Nous filons sur le fleuve noir, aux bas-fonds lisses telle la pierre. Pas un bateau, pas un canot, pas le moindre éclat blanc. La surface se craquelle, traversée ppar le vent. L'estuaire est vaste, infini, les eaux saumâtres, bleuies par le froid. Le flot se trouble. Les oiseaux de mer planent et tournoient avant de disparaître. Rêve du passé, franchi en un éclair. Après les hauts-fonds, l'eau s'éclaircit, moins profonde, sur notre passage : barques tirées au sec pour l'hiver, embarcadères déserts. Ailés, comme les mouettes, nous nous élançons dans les airs, faisons volte-face.
Voici l'histoire d'un couple, Nedra et Viri. Ils vivent dans une maison pleine de charme, avec leurs deux fillettes. Elle est belle et élégante, parfaite maîtresse de maison, excellente hôtesse sachant créer l'ambiance douce et confortable propice aux confidences. Il est un excellent père et mari, un conteur de première catégorie qui fait surgir devant les yeux de ses filles les aventures du poney, de la tortue domestique.

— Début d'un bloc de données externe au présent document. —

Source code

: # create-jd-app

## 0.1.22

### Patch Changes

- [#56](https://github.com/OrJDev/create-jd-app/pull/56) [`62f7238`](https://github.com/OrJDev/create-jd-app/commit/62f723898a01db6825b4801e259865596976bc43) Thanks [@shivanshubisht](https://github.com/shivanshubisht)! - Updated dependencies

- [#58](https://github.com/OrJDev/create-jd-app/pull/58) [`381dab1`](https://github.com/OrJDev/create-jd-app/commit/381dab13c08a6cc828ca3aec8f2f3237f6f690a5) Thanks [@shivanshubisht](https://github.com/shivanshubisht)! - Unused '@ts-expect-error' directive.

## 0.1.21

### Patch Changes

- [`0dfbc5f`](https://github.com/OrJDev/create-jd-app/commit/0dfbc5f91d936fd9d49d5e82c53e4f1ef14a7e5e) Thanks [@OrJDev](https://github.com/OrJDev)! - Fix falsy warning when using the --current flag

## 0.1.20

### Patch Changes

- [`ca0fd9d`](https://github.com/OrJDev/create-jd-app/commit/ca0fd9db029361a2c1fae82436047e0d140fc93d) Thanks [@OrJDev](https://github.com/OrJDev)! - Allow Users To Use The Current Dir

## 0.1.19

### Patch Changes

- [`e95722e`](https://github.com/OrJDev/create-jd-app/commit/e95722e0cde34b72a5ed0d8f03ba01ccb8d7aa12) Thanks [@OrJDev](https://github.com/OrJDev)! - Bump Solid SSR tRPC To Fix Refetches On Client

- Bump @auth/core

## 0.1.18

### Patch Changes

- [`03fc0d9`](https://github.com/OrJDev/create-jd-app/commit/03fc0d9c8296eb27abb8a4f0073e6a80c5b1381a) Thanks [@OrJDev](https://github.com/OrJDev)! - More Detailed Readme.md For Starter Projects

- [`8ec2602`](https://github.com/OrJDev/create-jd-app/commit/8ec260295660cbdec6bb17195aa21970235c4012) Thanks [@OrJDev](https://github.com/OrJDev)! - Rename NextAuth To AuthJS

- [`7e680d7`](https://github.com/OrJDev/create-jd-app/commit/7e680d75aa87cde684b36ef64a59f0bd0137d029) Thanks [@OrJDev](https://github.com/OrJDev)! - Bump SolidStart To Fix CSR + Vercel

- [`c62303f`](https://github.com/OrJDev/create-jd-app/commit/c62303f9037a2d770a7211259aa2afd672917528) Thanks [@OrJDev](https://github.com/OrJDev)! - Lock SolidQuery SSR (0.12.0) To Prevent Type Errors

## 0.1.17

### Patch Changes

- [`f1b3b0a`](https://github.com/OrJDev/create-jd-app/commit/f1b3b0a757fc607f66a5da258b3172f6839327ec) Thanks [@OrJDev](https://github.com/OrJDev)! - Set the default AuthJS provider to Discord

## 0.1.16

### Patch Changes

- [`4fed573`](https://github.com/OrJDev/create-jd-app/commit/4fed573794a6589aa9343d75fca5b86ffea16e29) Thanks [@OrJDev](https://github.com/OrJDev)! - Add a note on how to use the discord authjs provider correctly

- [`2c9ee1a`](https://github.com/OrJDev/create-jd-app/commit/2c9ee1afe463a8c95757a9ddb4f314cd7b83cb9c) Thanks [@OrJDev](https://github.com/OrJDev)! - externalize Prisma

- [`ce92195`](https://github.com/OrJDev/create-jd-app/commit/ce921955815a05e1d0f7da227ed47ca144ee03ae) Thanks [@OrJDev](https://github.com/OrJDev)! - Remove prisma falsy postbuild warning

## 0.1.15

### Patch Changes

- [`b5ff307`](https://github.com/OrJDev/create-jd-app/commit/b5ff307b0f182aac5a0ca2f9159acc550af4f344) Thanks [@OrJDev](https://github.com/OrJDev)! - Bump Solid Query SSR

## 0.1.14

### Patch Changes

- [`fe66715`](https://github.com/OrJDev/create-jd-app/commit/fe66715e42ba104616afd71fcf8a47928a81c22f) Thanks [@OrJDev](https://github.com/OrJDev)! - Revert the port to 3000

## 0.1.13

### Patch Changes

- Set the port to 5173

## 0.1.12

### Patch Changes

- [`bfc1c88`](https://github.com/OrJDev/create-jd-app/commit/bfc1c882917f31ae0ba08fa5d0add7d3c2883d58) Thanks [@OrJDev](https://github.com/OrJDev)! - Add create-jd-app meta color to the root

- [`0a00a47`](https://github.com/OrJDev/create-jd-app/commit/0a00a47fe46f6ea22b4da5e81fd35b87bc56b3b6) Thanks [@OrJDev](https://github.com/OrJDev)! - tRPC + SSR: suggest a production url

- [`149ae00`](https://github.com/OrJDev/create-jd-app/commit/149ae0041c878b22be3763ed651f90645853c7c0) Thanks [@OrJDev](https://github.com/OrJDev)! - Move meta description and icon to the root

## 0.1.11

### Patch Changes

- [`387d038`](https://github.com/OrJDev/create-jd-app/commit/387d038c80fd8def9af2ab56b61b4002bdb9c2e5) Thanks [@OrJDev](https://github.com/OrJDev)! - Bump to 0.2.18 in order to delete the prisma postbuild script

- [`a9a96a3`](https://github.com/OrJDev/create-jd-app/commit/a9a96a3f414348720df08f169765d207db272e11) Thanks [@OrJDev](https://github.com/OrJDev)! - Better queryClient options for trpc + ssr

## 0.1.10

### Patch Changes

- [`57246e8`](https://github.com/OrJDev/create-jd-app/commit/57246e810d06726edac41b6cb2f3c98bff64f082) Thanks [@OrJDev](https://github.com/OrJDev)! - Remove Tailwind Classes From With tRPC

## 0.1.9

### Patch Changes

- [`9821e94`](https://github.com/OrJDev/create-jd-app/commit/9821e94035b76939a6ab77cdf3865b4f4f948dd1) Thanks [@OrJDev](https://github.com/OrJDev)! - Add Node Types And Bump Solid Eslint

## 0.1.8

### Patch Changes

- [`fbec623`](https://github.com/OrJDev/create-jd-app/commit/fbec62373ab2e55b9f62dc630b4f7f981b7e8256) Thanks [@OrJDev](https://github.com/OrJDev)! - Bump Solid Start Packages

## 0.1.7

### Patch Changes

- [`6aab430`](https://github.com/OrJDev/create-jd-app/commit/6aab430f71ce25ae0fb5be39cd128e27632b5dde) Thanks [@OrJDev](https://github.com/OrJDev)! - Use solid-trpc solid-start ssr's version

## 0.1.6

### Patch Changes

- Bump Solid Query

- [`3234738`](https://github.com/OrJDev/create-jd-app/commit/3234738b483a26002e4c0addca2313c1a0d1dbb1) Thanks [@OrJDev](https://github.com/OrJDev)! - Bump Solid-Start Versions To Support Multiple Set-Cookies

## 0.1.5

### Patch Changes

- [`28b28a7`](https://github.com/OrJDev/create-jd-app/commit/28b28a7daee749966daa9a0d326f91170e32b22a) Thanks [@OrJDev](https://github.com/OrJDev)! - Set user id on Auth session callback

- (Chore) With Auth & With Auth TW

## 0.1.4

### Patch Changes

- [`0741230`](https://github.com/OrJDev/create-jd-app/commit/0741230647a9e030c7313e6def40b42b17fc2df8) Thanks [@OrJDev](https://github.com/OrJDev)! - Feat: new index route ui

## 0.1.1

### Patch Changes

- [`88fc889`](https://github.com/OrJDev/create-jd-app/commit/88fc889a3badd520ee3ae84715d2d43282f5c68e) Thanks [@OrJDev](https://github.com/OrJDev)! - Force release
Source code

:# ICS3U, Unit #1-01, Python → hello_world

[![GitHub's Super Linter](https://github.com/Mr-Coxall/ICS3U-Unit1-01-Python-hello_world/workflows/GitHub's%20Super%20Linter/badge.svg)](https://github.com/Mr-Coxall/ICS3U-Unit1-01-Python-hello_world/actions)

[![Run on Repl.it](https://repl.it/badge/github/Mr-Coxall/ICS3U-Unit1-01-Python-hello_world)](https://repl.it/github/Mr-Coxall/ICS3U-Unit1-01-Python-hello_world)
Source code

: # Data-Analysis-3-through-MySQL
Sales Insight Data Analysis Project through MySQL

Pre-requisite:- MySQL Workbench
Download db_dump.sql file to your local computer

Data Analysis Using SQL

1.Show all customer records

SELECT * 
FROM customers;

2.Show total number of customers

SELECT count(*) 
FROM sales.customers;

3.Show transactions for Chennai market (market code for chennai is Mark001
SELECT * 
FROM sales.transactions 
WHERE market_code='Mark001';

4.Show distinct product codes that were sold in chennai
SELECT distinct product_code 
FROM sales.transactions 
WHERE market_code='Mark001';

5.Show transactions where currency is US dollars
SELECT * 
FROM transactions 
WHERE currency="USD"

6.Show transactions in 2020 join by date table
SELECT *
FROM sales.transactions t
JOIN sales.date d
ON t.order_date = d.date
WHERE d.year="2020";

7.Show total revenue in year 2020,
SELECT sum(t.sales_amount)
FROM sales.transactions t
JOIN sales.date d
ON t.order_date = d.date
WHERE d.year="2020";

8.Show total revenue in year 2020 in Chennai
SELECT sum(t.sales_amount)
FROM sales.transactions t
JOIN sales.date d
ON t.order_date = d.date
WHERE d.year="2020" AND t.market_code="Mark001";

Mais tant de perfection est-elle de ce monde ? Où est caché le vers dans ce fruit parfait ?
C'est un roman que j'ai trouvé merveilleux. C'est un livre sur la poursuite du bonheur, qui fuit dès qu'on essaie le saisir et s'enfuit de plus en plus loin. C'est un livre sur la vieillesse et la perte des illusions, sur ce qu'est une vie. C'est un livre qui débute là où se terminent les contes "Et ils vécurent heureux et eurent beaucoup d'enfants." : c'est quoi, vivre heureux ? Peut-on à 28 ans (âge de Nedra au début du roman) se dire que sa vie est finie, que plus rien ne méritera d'être raconté et que toute sa vie pourra être résumé par cet adjectif "Elle fut heureuse" ? Peut-on, à 28 ans, se condamner au bonheur ?
En plus d'être fin et intelligent, ce roman est servi par une plume admirable, toute en douceur qui me fait regretter de ne pas l'avoir lu en anglais. Je vous le conseille vraiment de tout coeur.